Los jefes de Estado y de Gobierno de la Unión Europea (UE) mostraron su respaldo al nuevo presidente ucraniano, el magnate Petró Poroshenko, y pidió a Rusia que colabore para poner fin a la violencia en el este de Ucrania y a la estabilización económica del país.
Al término de la cena informal de líderes europeos, el presidente del Consejo Europeo, Herman Van Rompuy, destacó "la celebración de elecciones en condiciones decentes, teniendo en cuenta las circunstancias" en Ucrania, y mostró el deseo de los países europeos de trabajar con Poroshenko.

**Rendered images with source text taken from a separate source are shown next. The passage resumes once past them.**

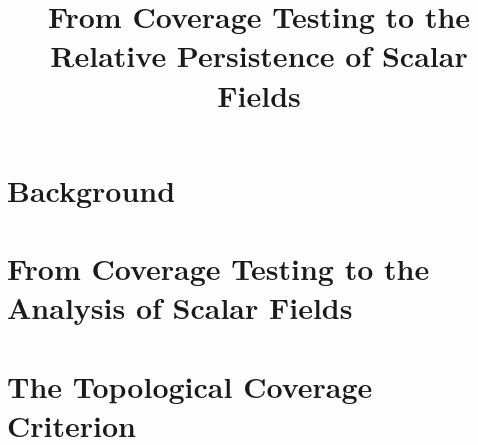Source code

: \documentclass[12pt]{article}
\title{From Coverage Testing to the Relative Persistence of Scalar Fields}
\begin{document}
  \maketitle

  
  
  \clearpage

  \section{Background}
  
  
  
  
  \clearpage

  \section{From Coverage Testing to the Analysis of Scalar Fields}
  

  \section{The Topological Coverage Criterion}
  
  
  

  
  
\end{document}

En el encuentro, los Veintiocho pactaron una declaración que servirá de punto de partida de la posición europea de cara a la reunión del G7 que se celebrará la próxima semana en Bruselas, en la que destacaron la alta participación en los comicios ucranianos y pidieron a todas las partes que acepten los resultados.
"Esperamos que Rusia coopere con el legítimo y recientemente elegido presidente, que continúe con la retirada de las fuerzas armadas de la frontera ucraniana y que use su influencia sobre los separatistas armados para reducir la tensión en el este de Ucrania", dijeron los líderes en su declaración escrita.
Para ello, instaron a Moscú a entablar un "diálogo franco y abierto" con Kiev, con vistas a lograr una solución política que ponga fin a la inestabilidad en la zona que alcanzó su cenit con la incorporación de la península de Crimea a Rusia, tras un referendo rechazado por la UE.
Los Veintiocho se mostraron "firmes en la defensa de la soberanía ucraniana y de su integridad territorial, y condenamos la anexión ilegal de Crimea y Sebastopol por parte de la Federación Rusa, que no reconoceremos".